Phylogenetic analysis and divergence time estimations

The Phylogenetic trees of cox1 (Fig. 1), full-length 18S rDNA, rbcL and 28S rDNA D1-D3 (Additional file 1; Additional file 2) were generated using the Maximum Likelihood (ML) method with 1000 bootstrap replicates in MEGAX [68]. Appropriate evolutionary models were selected using Model Selection.

The phylogenetic tree of mitochondrial PCGs were constructed by extracting 31 PCGs, including atp6, 8, 9; cob; cox1, 2, 3; nad1–7, 4 L, 9, 11; rpl2, 5, 6, 14, 16; rps3, 4, 8, 10, 11, 13, 14, 19 and tatC, from the published Bacillariophyta mtDNAs and six Skeletonema mtDNAs in this study (Additional file 3) [43, 48]. The 31 genes amino acid sequences were individually aligned using MAFFT [69], trimmed using trimAl 1.2rev59 [70], and concatenated using Phyutility [71]. The evolutionary models were obtained using ModelFinder [72]. The phylogenetic tree was constructed using IQ-TREE [73] with SH-aLRT support (%) / aBayes support / ultrafast bootstrap support (%). Phytophthora ramorum and Saprolegnia ferax in Oomycota were used as outgroups (Fig. 3). FigTree 1.4.3 (http://tree.bio.ed.ac.uk/software/figtree/) was used to display the phylogenetic tree.

Phylogenetic analysis and molecular dating were analyzed using 34 mitochondrial PCGs DNA sequences shared by Mediophyceae species and outgroups Melosira undulata. The 34 PCGs included atp6, 8, 9; cob; cox13; nad17, 4 L, 9, 11; rpl2, 5, 6, 14, 16; rps 3, 4, 7, 8, 10, 11, 12, 13, 14, 19; and tatA and tatC, which were shared among the 15 species. These PCGs were aligned (MAFFT with Codon mode) and concatenated (Concatenate Sequence). The best-fit evolutionary model and partitioning scheme were selected by PartitionFinder2, which were shown in the Additional file 13. The phylogenetic trees (MrBayes) was constructed using the software PhyloSuite v1.2.2 [74]. Molecular dating was performed using the PAML package [75] in there three steps: (1) Rough estimation of substitution rate was analyzed using baseml; (2) Estimation of gradient and hessian of branch length; (3) Estimation of divergence times with the approximate likelihood method using the mcmctree. Two calibration points used in this analysis were shown in the Additional file 14. We added two Bacillariophyceae species (Synedra acus and Fragilariopsis kerguelensis) to establish appropriate fossil calibration points. The calibration point of Synedra and Fragilaria was based on fossil record [57]. The divergence times with fossil-calibrated deriving from ribosomal RNA and organelle genes, i.e. T. profunda and T. pseudonana [53, 58, 76]. The phylogenetic tree was displayed in the FigTree and visualized with 95% HPD  interval for each node.

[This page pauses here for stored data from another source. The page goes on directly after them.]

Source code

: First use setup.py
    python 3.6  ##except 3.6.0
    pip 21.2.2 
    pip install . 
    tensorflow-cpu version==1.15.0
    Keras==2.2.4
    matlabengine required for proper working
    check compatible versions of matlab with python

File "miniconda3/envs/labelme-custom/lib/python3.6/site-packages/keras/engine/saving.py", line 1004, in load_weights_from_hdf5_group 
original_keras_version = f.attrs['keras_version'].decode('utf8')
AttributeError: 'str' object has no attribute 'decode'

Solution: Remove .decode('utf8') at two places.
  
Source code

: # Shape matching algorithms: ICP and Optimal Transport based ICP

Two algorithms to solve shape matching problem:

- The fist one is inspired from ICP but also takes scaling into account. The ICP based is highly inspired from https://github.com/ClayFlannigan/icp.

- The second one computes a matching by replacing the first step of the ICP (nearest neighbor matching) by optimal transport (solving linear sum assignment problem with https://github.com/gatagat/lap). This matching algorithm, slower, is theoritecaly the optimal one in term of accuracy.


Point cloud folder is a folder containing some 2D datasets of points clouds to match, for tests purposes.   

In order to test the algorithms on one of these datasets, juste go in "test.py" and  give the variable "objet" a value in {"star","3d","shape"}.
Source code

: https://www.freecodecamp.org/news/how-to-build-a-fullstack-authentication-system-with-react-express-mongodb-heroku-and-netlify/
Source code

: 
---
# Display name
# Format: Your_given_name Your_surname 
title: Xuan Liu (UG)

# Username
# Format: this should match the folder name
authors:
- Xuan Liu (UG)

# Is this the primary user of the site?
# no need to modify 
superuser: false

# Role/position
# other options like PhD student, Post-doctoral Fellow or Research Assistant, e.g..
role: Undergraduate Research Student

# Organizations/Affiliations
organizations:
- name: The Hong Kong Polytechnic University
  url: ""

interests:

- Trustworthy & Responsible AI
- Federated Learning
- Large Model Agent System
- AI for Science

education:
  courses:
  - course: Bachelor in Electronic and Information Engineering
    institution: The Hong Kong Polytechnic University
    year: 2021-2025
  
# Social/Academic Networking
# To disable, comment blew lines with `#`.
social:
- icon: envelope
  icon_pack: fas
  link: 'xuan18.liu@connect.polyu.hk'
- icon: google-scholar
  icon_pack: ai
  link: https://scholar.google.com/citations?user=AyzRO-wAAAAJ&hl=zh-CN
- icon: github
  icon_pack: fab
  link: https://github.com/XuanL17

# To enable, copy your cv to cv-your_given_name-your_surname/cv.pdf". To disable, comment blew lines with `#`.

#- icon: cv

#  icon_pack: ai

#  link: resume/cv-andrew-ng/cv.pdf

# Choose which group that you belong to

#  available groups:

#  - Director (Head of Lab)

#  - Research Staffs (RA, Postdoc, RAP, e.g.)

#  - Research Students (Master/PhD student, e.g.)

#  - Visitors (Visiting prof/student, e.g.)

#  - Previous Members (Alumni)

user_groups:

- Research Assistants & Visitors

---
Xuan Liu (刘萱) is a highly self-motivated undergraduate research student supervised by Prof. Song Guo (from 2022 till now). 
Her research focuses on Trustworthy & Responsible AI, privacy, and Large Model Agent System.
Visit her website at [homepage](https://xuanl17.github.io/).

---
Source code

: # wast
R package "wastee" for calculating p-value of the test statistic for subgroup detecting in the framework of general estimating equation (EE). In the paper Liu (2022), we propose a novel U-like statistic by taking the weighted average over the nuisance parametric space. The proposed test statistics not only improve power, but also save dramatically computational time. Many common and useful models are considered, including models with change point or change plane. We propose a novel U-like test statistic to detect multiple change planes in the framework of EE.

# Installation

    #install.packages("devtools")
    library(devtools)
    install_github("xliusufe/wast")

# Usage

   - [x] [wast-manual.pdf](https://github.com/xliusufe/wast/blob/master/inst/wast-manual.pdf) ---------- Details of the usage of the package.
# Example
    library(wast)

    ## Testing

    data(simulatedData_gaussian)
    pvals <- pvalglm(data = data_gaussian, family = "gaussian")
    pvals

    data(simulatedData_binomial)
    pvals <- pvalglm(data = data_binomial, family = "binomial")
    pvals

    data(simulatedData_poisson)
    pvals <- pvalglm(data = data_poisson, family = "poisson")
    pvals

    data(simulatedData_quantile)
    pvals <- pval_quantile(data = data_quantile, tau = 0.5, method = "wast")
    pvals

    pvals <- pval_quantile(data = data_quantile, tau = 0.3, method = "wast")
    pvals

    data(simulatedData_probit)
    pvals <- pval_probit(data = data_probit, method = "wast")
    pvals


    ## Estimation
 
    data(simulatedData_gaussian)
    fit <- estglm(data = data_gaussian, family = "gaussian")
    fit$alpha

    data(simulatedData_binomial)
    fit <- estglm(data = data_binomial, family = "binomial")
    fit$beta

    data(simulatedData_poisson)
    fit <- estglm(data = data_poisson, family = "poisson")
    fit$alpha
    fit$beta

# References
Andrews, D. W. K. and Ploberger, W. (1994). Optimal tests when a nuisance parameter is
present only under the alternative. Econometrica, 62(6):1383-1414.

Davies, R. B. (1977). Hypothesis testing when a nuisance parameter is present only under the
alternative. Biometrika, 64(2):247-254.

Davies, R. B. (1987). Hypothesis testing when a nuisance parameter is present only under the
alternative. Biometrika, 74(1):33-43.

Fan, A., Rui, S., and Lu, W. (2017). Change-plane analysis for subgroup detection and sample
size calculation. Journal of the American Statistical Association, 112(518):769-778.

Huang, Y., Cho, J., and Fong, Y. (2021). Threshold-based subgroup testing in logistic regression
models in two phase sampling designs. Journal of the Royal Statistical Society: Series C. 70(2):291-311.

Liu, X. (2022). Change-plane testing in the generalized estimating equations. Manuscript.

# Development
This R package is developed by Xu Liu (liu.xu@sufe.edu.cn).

Synteny analysis and molecular marker development of six Skeletonema mtDNAs

Synteny analysis of six Skeletonema mtDNAs sequences was carried out with the program Mauve v2.3.1 [77]. The region with great sequence differences were aligned using MUSCLE algorithm in the MEGAX. Six primers (I-F/R to VI-F/R in Additional file 7) for PCR amplification of molecular markers (region I to VI in Fig. 4B) were developed using the Primer Premier 5.0 [78]. PCRs were performed in a final volume of 50 μL containing 2 μL diluted template DNA (about 50 ng), 1 μL forward primer, 1 μL reverse primer, 25 μL mix (Tiangen, China) and 21 μL ddH2O. The reaction was denatured at 94 °C for 4 min. Then, reactions were run for 32 cycles at 94 °C for 1 min, 52 °C for 1 min 50s, and 72 °C for 2 min and a final extension at 72 °C for 10 min. These PCR products were run on 1% agarose gels for checking amplicon lengths.